The cards allowed us to travel across state lines to violate various man acts. In addition to gas they could be used at some motels and, if they had a restaurant, charge a meal.

There was an upscale motel on the north side of Bloomington with a rather pretentious restaurant. We decided one afternoon to treat ourselves to some fine dining.  Over cocktails, coquilles St. Jacques, Caesar salads, prime rib, and cheesecake, we debated whether to order wine. It seemed like the thing to do but the only one we knew was Mateus.  Yuck.

Enjoying brandy and cigars we pulled out the Shell Credit Card to pay for luncheon. The waitress returned to the table to tell us the card was declined. In local, stonecutter parlance she said it was “exparred.”

To avoid arrest, I wrote another violet check. She accepted it reluctantly, “that check’s probably exparred too.”

Mama was a Rollin’ Stone, Part One

On a recent overnight stay in Bloomington, I had an hour to kill. I went looking for places I used to live.

In an Ellis to Ellis exclusive, today is the first in a series highlighting houses I could find and/or remember.

 


Terry Walnut House.  I was met by cops one autumn afternoon in the driveway. They took me inside to question me and my roommates about the drapes. Then they threw us in the slammer.

The officers’ clothes may have been plain that day but mine were not.  I was incarcerated wearing red hot pants,  a pink jersey scoop necked shirt,  and Indian brass chandelier earrings. For emphasis I was going commando and barefoot.

On the square. In a civil war era building across from the Courthouse, I rented an internal room with no ventilation. The patchouli oil from a previous resident, the notorious drag queen Blossom Dearie, still lingered.

At the end of my two month summer lease I was in the hospital with hepatitis. My friends moved my things for me and, in the chaos, lost the horse hair mattress my Grandmother lent me.

My Grandmother did not lose her temper or express herself in anger. Ever. She didn’t need to. A stern look from her was more powerful than any tantrum I’ve ever seen. Whenever the topic of that horse hair came up she would sit quietly and shake her head in disapproval.

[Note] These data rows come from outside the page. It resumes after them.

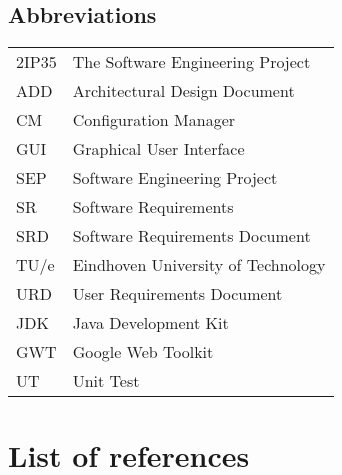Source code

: \subsection{Abbreviations}
\begin{tabular}{l|l}
2IP35 & The Software Engineering Project \\
ADD & Architectural Design Document \\
CM    & Configuration Manager \\
GUI & Graphical User Interface \\
SEP   & Software Engineering Project \\
SR    & Software Requirements \\
SRD   & Software Requirements Document \\
TU/e  & Eindhoven University of Technology \\
URD   & User Requirements Document \\
JDK   & Java Development Kit \\
GWT   & Google Web Toolkit \\
UT    & Unit Test
\end{tabular}

\section{List of references}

Speaking of controlled emotion, when I called my Grandmother’s daughter to tell her I’d been arrested and needed bail money she just started laughing. As I explained how my roomies were coming up with their share, Mother laughed harder and harder.

She was in shock. It was inconceivable that a child of hers could be arrested or bounce a $10,000 check. Her mechanism for dealing with the absurd was laughter which, in this case, was uncontrollable. The only words she spoke were “I can’t talk” as she hung up on me. She wasn’t laughing when I called her back later.